Fiquei descansado, havia alguém que via em mim, na minha fala, nas minhas mãos e nos meus olhos o desejo de bem servir. É verdade que sempre assim tentei fazer usando tudo o que me ensinaram, o que sabia ou o que, por vezes, improvisava aprendendo. E, de repente, pensei: Com os olhos não se matam baratas ou ratos ou mesmo seres microscópicos responsáveis por doenças, hoje bem caracterizadas, com terapêuticas bem definida em “guide lines” mas com a fala, as mãos e os olhos mata-se o desespero, a angústia e ilumina-se a esperança.

Os hospitais, de hoje, são modelos de instalações, apetrechamento instrumental e laboratorial que permite um rigor no diagnóstico e na atuação terapêutica indiscutível mas talvez lhes falte a terapêutica de proximidade, do médico ao doente que, como no meu caso, foi essencial para matar as baratas e os ratos que deixaram de ser problema para o meu querido amigo e doente.

Pensem nisto.

Hoje, os médicos, não olham os doentes não os curam com os olhos, com as mãos ou com a fala, orientam-se por guide lines necessários para o rigor do diagnóstico e orientação terapêutica.

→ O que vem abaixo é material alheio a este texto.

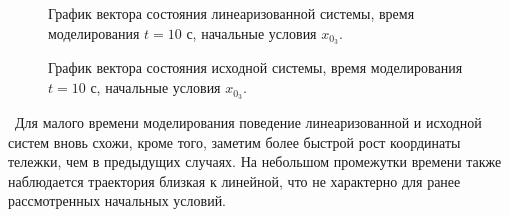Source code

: \begin{figure}[!h]
\caption{График вектора состояния линеаризованной системы, время моделирования $t=10$ с, начальные условия $x_{0_3}$.}
\label{2_x_lin_03_lg}
\end{figure}

\begin{figure}[!h]
\caption{График вектора состояния исходной системы, время моделирования $t=10$ с, начальные условия $x_{0_3}$.}
\label{2_x_nlin_03_lg}
\end{figure}
\newpage
\,
\newpage
 Для малого времени моделирования поведение линеаризованной и исходной систем вновь схожи, кроме того, заметим более быстрой рост координаты тележки, чем в предыдущих случаях. На небольшом промежутки времени также наблюдается траектория близкая к линейной, что не характерно для ранее рассмотренных начальных условий.
\endinput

Curam-nos, por vezes, mas, talvez, os tratem mal.

Ao Pensar nisto façam as duas coisas e passam a ter uma consulta com atuação mais correta, por ser mais humana.

O doente, na sua fragilidade, precisa disto.

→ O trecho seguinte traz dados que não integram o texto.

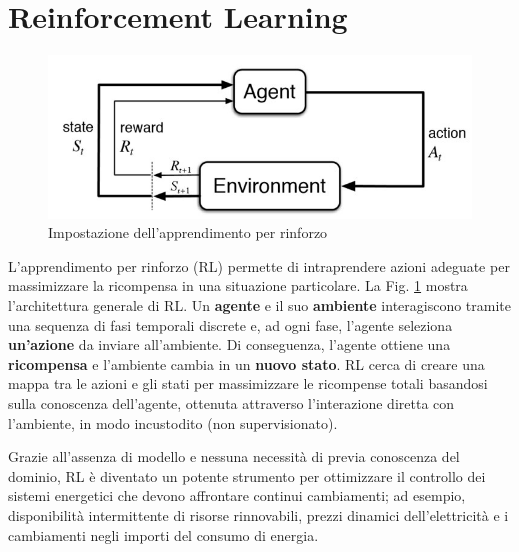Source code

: \documentclass[italian, Lau, oneside]{sapthesis}
\begin{document}
\section{Reinforcement Learning}
\label{sec:MARL}
\begin{figure}[h]
    \centering
    \includegraphics[width=\textwidth]{RL.jpg}
    \caption{Impostazione dell'apprendimento per rinforzo}
    \label{fig:RL}
\end{figure}

L'apprendimento per rinforzo (RL) permette di intraprendere azioni adeguate per massimizzare la ricompensa in una situazione particolare. La Fig. \ref{fig:RL} mostra l'architettura generale di RL. Un \textbf{agente} e il suo \textbf{ambiente} interagiscono tramite una sequenza di fasi temporali discrete e, ad ogni fase, l'agente seleziona \textbf{un'azione} da inviare all'ambiente. Di conseguenza, l'agente ottiene una \textbf{ricompensa} e l'ambiente cambia in un \textbf{nuovo stato}. RL cerca di creare una mappa tra le azioni e gli stati per massimizzare le ricompense totali basandosi sulla conoscenza dell'agente, ottenuta attraverso l'interazione diretta con l'ambiente, in modo incustodito (non supervisionato). 

Grazie all'assenza di modello e nessuna necessità di previa conoscenza del dominio, RL è diventato un potente strumento per ottimizzare il controllo dei sistemi energetici che devono affrontare continui cambiamenti; ad esempio, disponibilità intermittente di risorse rinnovabili, prezzi dinamici dell'elettricità e i cambiamenti negli importi del consumo di energia.
\end{document}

Os registos informáticos? São uma maravilha mas o doente ou a doença não são a continuidade de registos anteriores feitos, por vezes, meses ou anos, antes mas são sim: uma realidade daquele momento. Sempre aprendi, foi assim que me ensinaram e ensinaram bem, que se deve tentar ignorar os diagnósticos anteriores, porque podem não estar corretos ou estarem mal elaborados e, isso, pode induzir-nos ao erro. Deve dizer-se, ao doente: “Ignore a doença que julga que tem e conte a sua história atual” isto vai permitir chegar a um diagnóstico provisório, elaborado com a nossa inteligência, responsabilidade e saber. Depois registe a história pregressa que pode ou não interferir no diagnóstico atual e é este que, de momento, deve ser encarado. Reúna os exames complementares que julgue necessários, para um diagnóstico definitivo e orienta uma terapêutica na perspetiva de cura.

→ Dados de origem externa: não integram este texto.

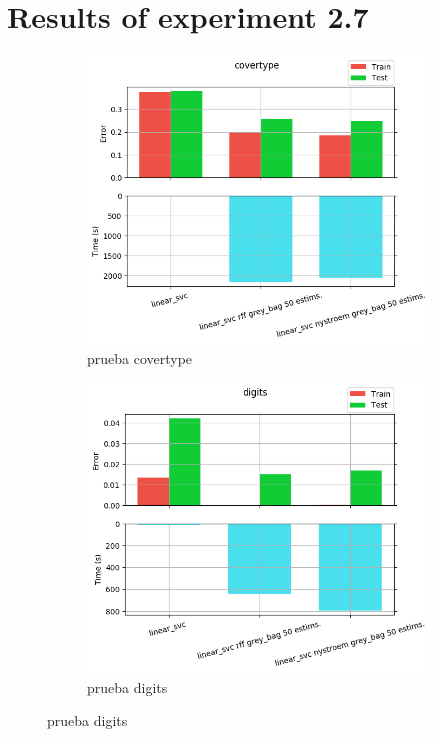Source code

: 
\chapter{Results of experiment 2.7} %

\label{Appendix2-7} %

\begin{figure}[ht]
  \centering
  \begin{subfigure}[b]{0.5\linewidth}
    \centering\captionsetup{width=.8\linewidth}\includegraphics[width=\imgscale\linewidth]{Figures/2_7/covertype}
    \caption{prueba covertype}
    \label{fig:2_7_covertype}
  \end{subfigure}%
  \begin{subfigure}[b]{0.5\linewidth}
    \centering\captionsetup{width=.8\linewidth}\includegraphics[width=\imgscale\linewidth]{Figures/2_7/digits}
    \caption{prueba digits}
    \label{fig:2_7_digits}
  \end{subfigure}
\end{figure}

Hoje, ninguém se aproxima do doente; a voz, as mãos e os olhos desapareceram a não ser para olhar o ecrã do computador e as mãos para o click com os ratos que, agora, se passeiam, não sobre as camas, mas nos écrans pesquisando as profundezas do saber tornando-se, assim, parceiros privilegiados da doença e da terapêutica.

A ser assim e, porque os hospitais diferenciados se querem e já que os doentes passam a ser instrumentos de investigação, numa pesquisa permanente, seria bom facilitar ou mesmo estimular o contacto com os médicos amigos ou de família com interesse em olhá-los, vê-los e ouvi-los dando-lhe esperança e fazendo-os acreditar no tratamento.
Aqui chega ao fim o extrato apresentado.